Negli Usa i millennials vogliono cambiare vita. Sono stufi di come il mondo del lavoro li tratta, e hanno ragione. Io sono una di loro: tutti quelli che conosco vivono nell'ansia. Lavorano troppo, non hanno hobby e devono scegliere tra la palestra e le uscite con gli amici, perché spesso hanno un doppio lavoro anche di sera. Tutti quelli che conosco hanno una vita fantastica di backup, nella quale si rifugiano ogni volta che leggono le news di cronaca. I millennials vogliono solo scappare, e hanno ragione.

Lavoriamo troppo e non faremo mai carriera

Lavoriamo come pazzi per via dei prestiti che siamo stati costretti a chiedere, per pagarci gli studi. Molti di noi, infatti, si sono laureati durante la recessione, e si sono poi dovuti adattare a fare dei lavori che non c'entrano nulla con le nostre abilità e competenze, o che non vanno affatto d'accordo con i nostri valori personali, e intanto i nostri stipendi annui sono diminuiti del 7,7% rispetto al 2000. Con la crisi, poi, le aziende hanno tagliato diverse posizioni di management per ridurre i costi, così non possiamo nemmeno contare su un avanzamento di carriera: tutto il nostro duro lavoro non ci frutterà alcuna promozione. Non siamo affatto soddisfatti della nostra vita professionale, ci sentiamo bloccati: vogliamo qualcosa di meglio. Certo, ogni generazione può essersi sentita demotivata e in crisi a un certo punto, ma la differenza è che oggi alcuni di noi Millennials stanno reagendo.

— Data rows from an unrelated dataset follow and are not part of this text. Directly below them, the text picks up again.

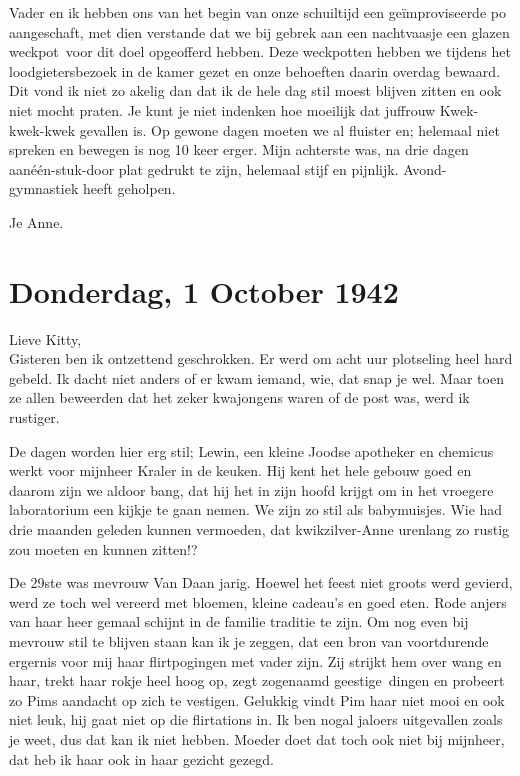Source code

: \documentclass{book}
\begin{document}
Vader en ik hebben ons van het begin van onze schuiltijd een geïmproviseerde po
aangeschaft, met dien verstande dat we bij gebrek aan een nachtvaasje een glazen
weckpot~voor dit doel opgeofferd hebben. Deze weckpotten hebben we tijdens het
loodgietersbezoek in de kamer gezet en onze behoeften daarin overdag bewaard.
Dit vond ik niet zo akelig dan dat ik de hele dag stil moest blijven zitten en
ook niet mocht praten.  Je kunt je niet indenken hoe moeilijk dat juffrouw
Kwek-kwek-kwek gevallen is. Op gewone dagen moeten we al fluister en; helemaal
niet spreken en bewegen is nog 10 keer erger. Mijn achterste was, na drie dagen
aanéén-stuk-door plat gedrukt te zijn, helemaal stijf en pijnlijk.
Avond-gymnastiek heeft geholpen.

Je Anne.

\section*{Donderdag, 1 October 1942}

Lieve Kitty,\\
Gisteren ben ik ontzettend geschrokken. Er werd om acht uur
plotseling heel hard gebeld. Ik dacht niet anders of er kwam iemand, wie, dat
snap je wel.  Maar toen ze allen beweerden dat het zeker kwajongens waren of de
post was, werd ik rustiger.

De dagen worden hier erg stil; Lewin, een kleine Joodse apotheker en chemicus
werkt voor mijnheer Kraler in de keuken. Hij kent het hele gebouw goed en daarom
zijn we aldoor bang, dat hij het in zijn hoofd krijgt om in het vroegere
laboratorium een kijkje te gaan nemen. We zijn zo stil als babymuisjes. Wie had
drie maanden geleden kunnen vermoeden, dat kwikzilver-Anne urenlang zo rustig
zou moeten en kunnen zitten!?

De 29ste was mevrouw Van Daan jarig. Hoewel het feest niet groots werd gevierd,
werd ze toch wel vereerd met bloemen, kleine cadeau's en goed eten. Rode anjers
van haar heer gemaal schijnt in de familie traditie te zijn. Om nog even bij
mevrouw stil te blijven staan kan ik je zeggen, dat een bron van voortdurende
ergernis voor mij haar flirtpogingen met vader zijn. Zij strijkt hem over wang
en haar, trekt haar rokje heel hoog op, zegt zogenaamd geestige~dingen en
probeert zo Pims aandacht op zich te vestigen. Gelukkig vindt Pim haar niet mooi
en ook niet leuk, hij gaat niet op die flirtations in. Ik ben nogal jaloers
uitgevallen zoals je weet, dus dat kan ik niet hebben. Moeder doet dat toch ook
niet bij mijnheer, dat heb ik haar ook in haar gezicht gezegd.
\end{document}
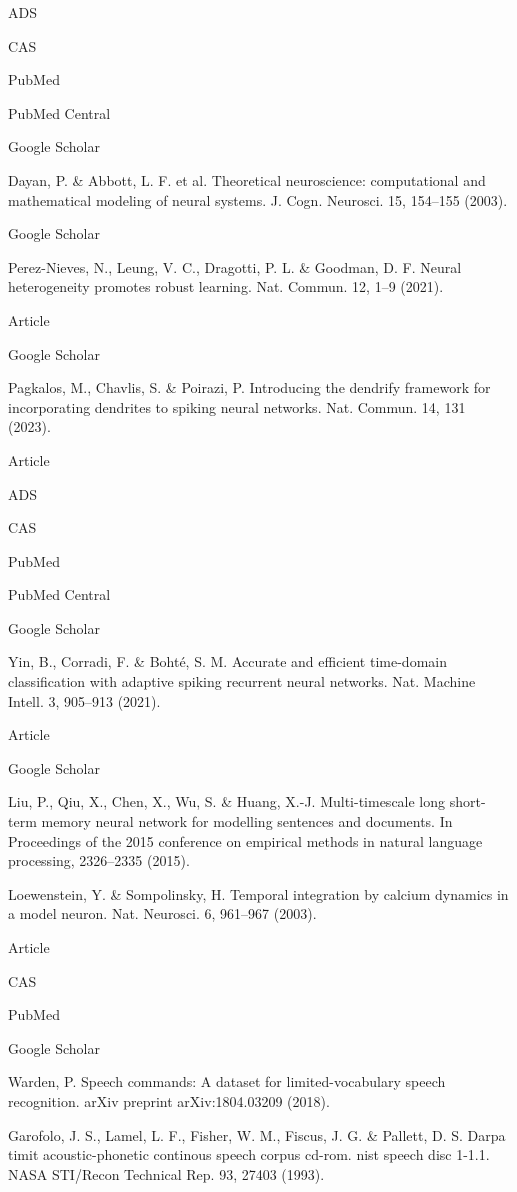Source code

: ADS
 
CAS
 
PubMed
 
PubMed Central
 
Google Scholar
 

Dayan, P. & Abbott, L. F. et al. Theoretical neuroscience: computational and mathematical modeling of neural systems. J. Cogn. Neurosci. 15, 154–155 (2003).

Google Scholar
 

Perez-Nieves, N., Leung, V. C., Dragotti, P. L. & Goodman, D. F. Neural heterogeneity promotes robust learning. Nat. Commun. 12, 1–9 (2021).

Article
 
Google Scholar
 

Pagkalos, M., Chavlis, S. & Poirazi, P. Introducing the dendrify framework for incorporating dendrites to spiking neural networks. Nat. Commun. 14, 131 (2023).

Article
 
ADS
 
CAS
 
PubMed
 
PubMed Central
 
Google Scholar
 

Yin, B., Corradi, F. & Bohté, S. M. Accurate and efficient time-domain classification with adaptive spiking recurrent neural networks. Nat. Machine Intell. 3, 905–913 (2021).

Article
 
Google Scholar
 

Liu, P., Qiu, X., Chen, X., Wu, S. & Huang, X.-J. Multi-timescale long short-term memory neural network for modelling sentences and documents. In Proceedings of the 2015 conference on empirical methods in natural language processing, 2326–2335 (2015).

Loewenstein, Y. & Sompolinsky, H. Temporal integration by calcium dynamics in a model neuron. Nat. Neurosci. 6, 961–967 (2003).

Article
 
CAS
 
PubMed
 
Google Scholar
 

Warden, P. Speech commands: A dataset for limited-vocabulary speech recognition. arXiv preprint arXiv:1804.03209 (2018).

Garofolo, J. S., Lamel, L. F., Fisher, W. M., Fiscus, J. G. & Pallett, D. S. Darpa timit acoustic-phonetic continous speech corpus cd-rom. nist speech disc 1-1.1. NASA STI/Recon Technical Rep. 93, 27403 (1993).

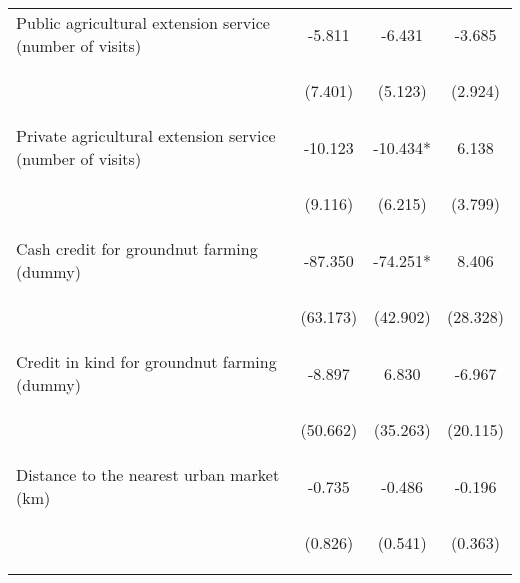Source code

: \begin{center}
\begin{tabular}{lccc}
Public agricultural extension service (number of visits) & -5.811 & -6.431 & -3.685 \\
\vspace{4pt} & \begin{footnotesize}(7.401)\end{footnotesize} & \begin{footnotesize}(5.123)\end{footnotesize} & \begin{footnotesize}(2.924)\end{footnotesize} \\
Private agricultural extension service (number of visits) & -10.123 & -10.434* & 6.138 \\
\vspace{4pt} & \begin{footnotesize}(9.116)\end{footnotesize} & \begin{footnotesize}(6.215)\end{footnotesize} & \begin{footnotesize}(3.799)\end{footnotesize} \\
Cash credit for groundnut farming (dummy) & -87.350 & -74.251* & 8.406 \\
\vspace{4pt} & \begin{footnotesize}(63.173)\end{footnotesize} & \begin{footnotesize}(42.902)\end{footnotesize} & \begin{footnotesize}(28.328)\end{footnotesize} \\
Credit in kind for groundnut farming (dummy) & -8.897 & 6.830 & -6.967 \\
\vspace{4pt} & \begin{footnotesize}(50.662)\end{footnotesize} & \begin{footnotesize}(35.263)\end{footnotesize} & \begin{footnotesize}(20.115)\end{footnotesize} \\
Distance to the nearest urban market (km) & -0.735 & -0.486 & -0.196 \\
\vspace{4pt} & \begin{footnotesize}(0.826)\end{footnotesize} & \begin{footnotesize}(0.541)\end{footnotesize} & \begin{footnotesize}(0.363)\end{footnotesize} \\

\end{tabular}
\end{center}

Nessun posto di lavoro è per sempre (ma nemmeno per più di 5 anni)

Nel 2015, i 18-34enni sono diventati la maggioranza della forza lavoro negli Usa, ma proprio in quello stesso periodo la quantità di lavoratori millennials che perdevano il proprio posto ogni anno ha registrato un'impennata, superando di gran lunga il numero totale di licenziamenti. Il 2016 Deloitte Millennial Survey (svolto su 7.700 millennials di tutto il mondo) ha scoperto che il 67% delle ragazze della nostra generazione si aspettano di lasciare il proprio attuale lavoro entro i prossimi cinque anni. Anche se non sappiamo se si tratta di persone che cambiano spesso, o che sono intenzionate a perseguire i propri obiettivi passando alla libera professione, tuttavia questo dato indica chiaramente che noi della Generazione Y, al contrario di quelle precedenti, non restiamo per forza attaccati a un lavoro che non amano. Se decidiamo di darci da fare e lottare, non importa come, potremmo conquistarci davvero una vita migliore.

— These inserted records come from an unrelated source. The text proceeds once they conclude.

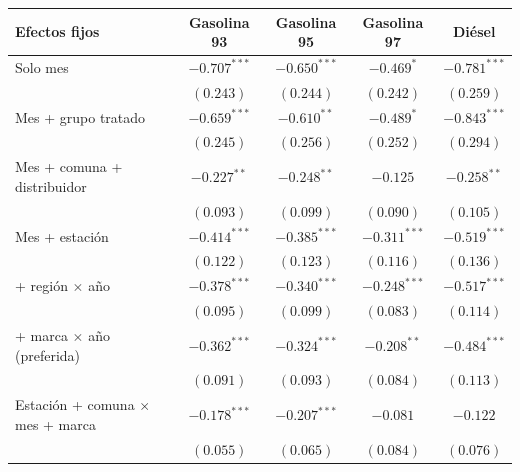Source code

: \small
\setlength{\tabcolsep}{5pt}
\begin{tabular}{lcccc}
\toprule
Efectos fijos & Gasolina 93 & Gasolina 95 & Gasolina 97 & Diésel \\
\midrule
Solo mes & $-0.707^{***}$ & $-0.650^{***}$ & $-0.469^{*}$ & $-0.781^{***}$ \\
 & $(0.243)$ & $(0.244)$ & $(0.242)$ & $(0.259)$ \\
\addlinespace
Mes + grupo tratado & $-0.659^{***}$ & $-0.610^{**}$ & $-0.489^{*}$ & $-0.843^{***}$ \\
 & $(0.245)$ & $(0.256)$ & $(0.252)$ & $(0.294)$ \\
\addlinespace
Mes + comuna + distribuidor & $-0.227^{**}$ & $-0.248^{**}$ & $-0.125$ & $-0.258^{**}$ \\
 & $(0.093)$ & $(0.099)$ & $(0.090)$ & $(0.105)$ \\
\addlinespace
Mes + estación & $-0.414^{***}$ & $-0.385^{***}$ & $-0.311^{***}$ & $-0.519^{***}$ \\
 & $(0.122)$ & $(0.123)$ & $(0.116)$ & $(0.136)$ \\
\addlinespace
\quad + región $\times$ año & $-0.378^{***}$ & $-0.340^{***}$ & $-0.248^{***}$ & $-0.517^{***}$ \\
 & $(0.095)$ & $(0.099)$ & $(0.083)$ & $(0.114)$ \\
\addlinespace
\quad + marca $\times$ año (preferida) & $-0.362^{***}$ & $-0.324^{***}$ & $-0.208^{**}$ & $-0.484^{***}$ \\
 & $(0.091)$ & $(0.093)$ & $(0.084)$ & $(0.113)$ \\
\addlinespace
Estación + comuna $\times$ mes + marca & $-0.178^{***}$ & $-0.207^{***}$ & $-0.081$ & $-0.122$ \\
 & $(0.055)$ & $(0.065)$ & $(0.084)$ & $(0.076)$ \\
\bottomrule
\end{tabular}
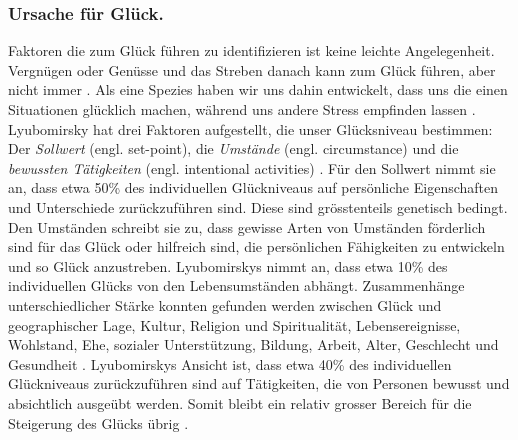 \subsubsection{Ursache für Glück.}
Faktoren die zum Glück führen zu identifizieren ist keine leichte Angelegenheit. Vergnügen oder Genüsse und das Streben danach kann zum Glück führen, aber nicht immer \cite{Diener2009, Eid2008}. Als eine Spezies haben wir uns dahin entwickelt, dass uns die einen Situationen glücklich machen, während uns andere Stress empfinden lassen \cite{Carr2011}. Lyubomirsky hat drei Faktoren aufgestellt, die unser Glücksniveau bestimmen: Der \textit{Sollwert} (engl. set-point), die \textit{Umstände} (engl. circumstance) und die \textit{bewussten Tätigkeiten} (engl. intentional activities) \cite{Lyubomirsky2008, Lyubomirsky2005}. Für den Sollwert nimmt sie an, dass etwa 50\% des individuellen Glückniveaus auf persönliche Eigenschaften und Unterschiede zurückzuführen sind. Diese sind grösstenteils genetisch bedingt. Den Umständen schreibt sie zu, dass gewisse Arten von Umständen förderlich sind für das Glück oder hilfreich sind, die persönlichen Fähigkeiten zu entwickeln und so Glück anzustreben. Lyubomirskys nimmt an, dass etwa 10\% des individuellen Glücks von den Lebensumständen abhängt. Zusammenhänge unterschiedlicher Stärke konnten gefunden werden zwischen Glück und geographischer Lage, Kultur, Religion und Spiritualität, Lebensereignisse, Wohlstand, Ehe, sozialer Unterstützung, Bildung, Arbeit, Alter, Geschlecht und Gesundheit \cite{Carr2011}. Lyubomirskys Ansicht ist, dass etwa 40\% des individuellen Glückniveaus zurückzuführen sind auf Tätigkeiten, die von Personen bewusst und absichtlich ausgeübt werden. Somit bleibt ein relativ grosser Bereich für die Steigerung des Glücks übrig \cite{Lyubomirsky2008}.


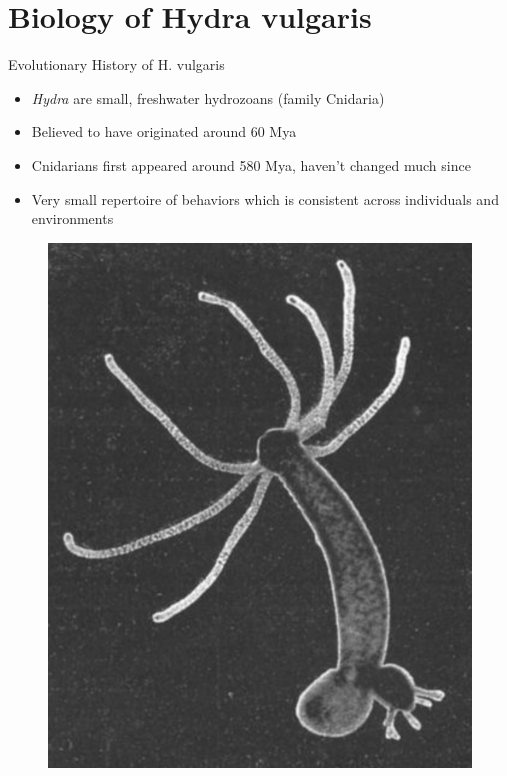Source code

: \documentclass[leqno,presentation,unknownkeysallowed]{beamer}
\begin{document}
\section{Biology of Hydra vulgaris}

\begin{frame}{Evolutionary History of H. vulgaris}
\begin{itemize}
\item \textit{Hydra} are small, freshwater hydrozoans (family Cnidaria)
\item Believed to have originated around 60 Mya
\item Cnidarians first appeared around 580 Mya, haven't changed much since
\item Very small repertoire of behaviors which is consistent across individuals and environments
\end{itemize}
\begin{figure}
\center
\includegraphics[scale=0.20]{hydra.png}
\end{figure}
\end{frame}
\end{document}
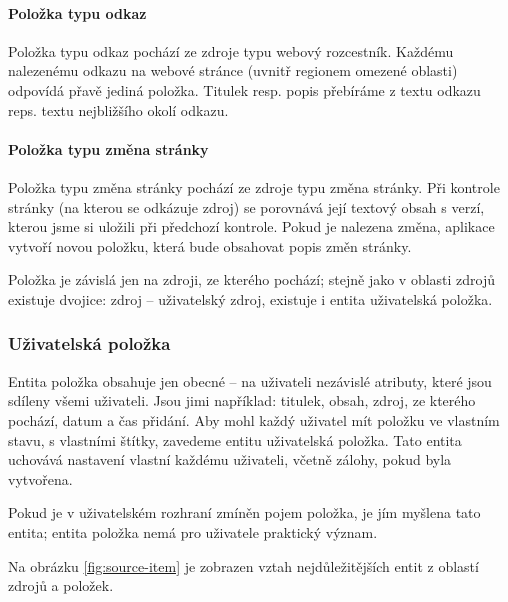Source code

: \paragraph{Položka typu odkaz}

Položka typu odkaz pochází ze zdroje typu webový rozcestník.
Každému nalezenému odkazu na webové stránce (uvnitř regionem omezené oblasti) odpovídá přavě jediná položka.
Titulek resp. popis přebíráme z textu odkazu reps. textu nejbližšího okolí odkazu.

\paragraph{Položka typu změna stránky}

Položka typu změna stránky pochází ze zdroje typu změna stránky.
Při kontrole stránky (na kterou se odkázuje zdroj) se porovnává její textový obsah s verzí, kterou jsme si uložili při předchozí kontrole.
Pokud je nalezena změna, aplikace vytvoří novou položku, která bude obsahovat popis změn stránky.

\bigskip{}

Položka je závislá jen na zdroji, ze kterého pochází; stejně jako v oblasti zdrojů existuje dvojice: zdroj -- uživatelský zdroj, existuje i entita uživatelská položka.

\subsubsection{Uživatelská položka}

Entita položka obsahuje jen obecné -- na uživateli nezávislé atributy, které jsou sdíleny všemi uživateli.
Jsou jimi například: titulek, obsah, zdroj, ze kterého pochází, datum a čas přidání.
Aby mohl každý uživatel mít položku ve vlastním stavu, s vlastními štítky, zavedeme entitu uživatelská položka.
Tato entita uchovává nastavení vlastní každému uživateli, včetně zálohy, pokud byla vytvořena.

Pokud je v uživatelském rozhraní zmíněn pojem položka, je jím myšlena tato entita; entita položka nemá pro uživatele praktický význam.

\bigskip{}

Na obrázku \ref{fig:source-item} je zobrazen vztah nejdůležitějších entit z oblastí zdrojů a položek.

L'importante è avere uno scopo

Emily Esfahan Smith, editor all'Hoover Institution della Stanford University, afferma che tutto sta nel trovare uno scopo. Nel suo nuovo libro, The Power of Meaning: Crafting a Life That Matters, sostiene che la ricerca di una vita piena di significato - magari più impegnativa, ma che dà la sensazione che si sta facendo la differenza - porta a una maggiore felicità a lungo termine rispetto a un'esistenza basata su una felicità percepita momento per momento.

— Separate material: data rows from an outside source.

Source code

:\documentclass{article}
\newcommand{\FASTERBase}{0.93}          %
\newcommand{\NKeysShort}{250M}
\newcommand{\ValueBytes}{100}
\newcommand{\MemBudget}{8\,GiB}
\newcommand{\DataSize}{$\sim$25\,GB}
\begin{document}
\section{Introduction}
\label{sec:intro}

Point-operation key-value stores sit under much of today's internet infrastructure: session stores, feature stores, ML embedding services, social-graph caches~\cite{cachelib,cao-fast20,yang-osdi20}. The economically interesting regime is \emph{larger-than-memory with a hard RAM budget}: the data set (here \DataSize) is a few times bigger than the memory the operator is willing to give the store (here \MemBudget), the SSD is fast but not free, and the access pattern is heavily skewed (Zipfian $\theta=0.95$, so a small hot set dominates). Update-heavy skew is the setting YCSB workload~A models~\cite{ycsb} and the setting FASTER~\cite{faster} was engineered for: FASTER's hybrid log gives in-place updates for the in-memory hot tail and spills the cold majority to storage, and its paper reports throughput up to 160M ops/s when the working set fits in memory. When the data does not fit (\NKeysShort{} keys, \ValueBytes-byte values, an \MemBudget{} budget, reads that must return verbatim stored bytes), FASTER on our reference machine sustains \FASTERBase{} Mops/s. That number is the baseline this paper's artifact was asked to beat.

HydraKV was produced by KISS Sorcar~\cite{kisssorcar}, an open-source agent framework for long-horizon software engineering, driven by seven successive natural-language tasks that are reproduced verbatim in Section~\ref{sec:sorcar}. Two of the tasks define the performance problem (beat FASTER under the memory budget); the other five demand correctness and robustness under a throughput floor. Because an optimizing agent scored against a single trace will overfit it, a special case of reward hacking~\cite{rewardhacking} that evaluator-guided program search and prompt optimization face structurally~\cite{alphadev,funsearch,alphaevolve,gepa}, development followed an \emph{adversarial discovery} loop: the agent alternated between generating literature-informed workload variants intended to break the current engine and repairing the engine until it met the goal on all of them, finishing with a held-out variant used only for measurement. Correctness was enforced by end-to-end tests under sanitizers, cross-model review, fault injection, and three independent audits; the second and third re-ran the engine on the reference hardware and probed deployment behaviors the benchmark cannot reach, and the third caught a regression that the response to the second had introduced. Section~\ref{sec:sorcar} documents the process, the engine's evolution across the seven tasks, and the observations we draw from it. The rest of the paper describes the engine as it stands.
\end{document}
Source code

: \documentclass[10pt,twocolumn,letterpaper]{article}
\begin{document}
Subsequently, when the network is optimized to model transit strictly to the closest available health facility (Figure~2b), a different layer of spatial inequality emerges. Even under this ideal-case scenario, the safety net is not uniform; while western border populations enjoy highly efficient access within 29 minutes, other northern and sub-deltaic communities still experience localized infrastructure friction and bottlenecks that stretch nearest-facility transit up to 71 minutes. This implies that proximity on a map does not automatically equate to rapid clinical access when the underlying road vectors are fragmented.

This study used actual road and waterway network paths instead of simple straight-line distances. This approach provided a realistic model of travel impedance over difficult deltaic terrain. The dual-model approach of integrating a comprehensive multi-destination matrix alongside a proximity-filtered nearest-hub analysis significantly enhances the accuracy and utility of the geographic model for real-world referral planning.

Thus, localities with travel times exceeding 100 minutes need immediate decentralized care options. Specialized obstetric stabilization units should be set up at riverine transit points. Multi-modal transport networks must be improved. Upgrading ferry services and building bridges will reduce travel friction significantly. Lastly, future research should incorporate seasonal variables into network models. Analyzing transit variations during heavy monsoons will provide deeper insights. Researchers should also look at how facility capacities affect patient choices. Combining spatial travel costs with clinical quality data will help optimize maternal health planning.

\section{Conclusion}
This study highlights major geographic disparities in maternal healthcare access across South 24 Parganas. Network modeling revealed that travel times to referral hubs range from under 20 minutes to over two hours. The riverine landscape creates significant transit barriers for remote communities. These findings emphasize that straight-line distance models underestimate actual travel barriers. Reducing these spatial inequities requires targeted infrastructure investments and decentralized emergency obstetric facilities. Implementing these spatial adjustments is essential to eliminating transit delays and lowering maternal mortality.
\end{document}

Jake Keiser è una ex workaholic che da pierre è diventata allevatrice di capre in una fattoria nel Missouri. Quando lavorava in una società di pubbliche relazioni di successo ogni giorno, anche la domenica, e spesso pure di notte, passava da sprazzi brevissimi di felicità a lunghi periodi di depressione, in cui si chiedeva cosa stesse facendo. Non è stato facile (aveva zero esperienza in allevamento) e ora guadagna molto meno rispetto a prima, ma prendersi cura degli animali la sta ripagando. In futuro potrà vivere di rendita con tutti i dividendi di felicità che sta incamerando.

Insomma, sempre più millennials stanno decidendo di cambiare vita negli Usa. Diversi giovani americani, poi, sono rimasti così delusi dai risultati elettorali recenti e si stanno trasferendo all'estero. Sono scelte forse drastiche, ma che premiano desideri ed esigenze autentiche. Una tendenza che sta facendo proseliti e che merita una riflessione globale.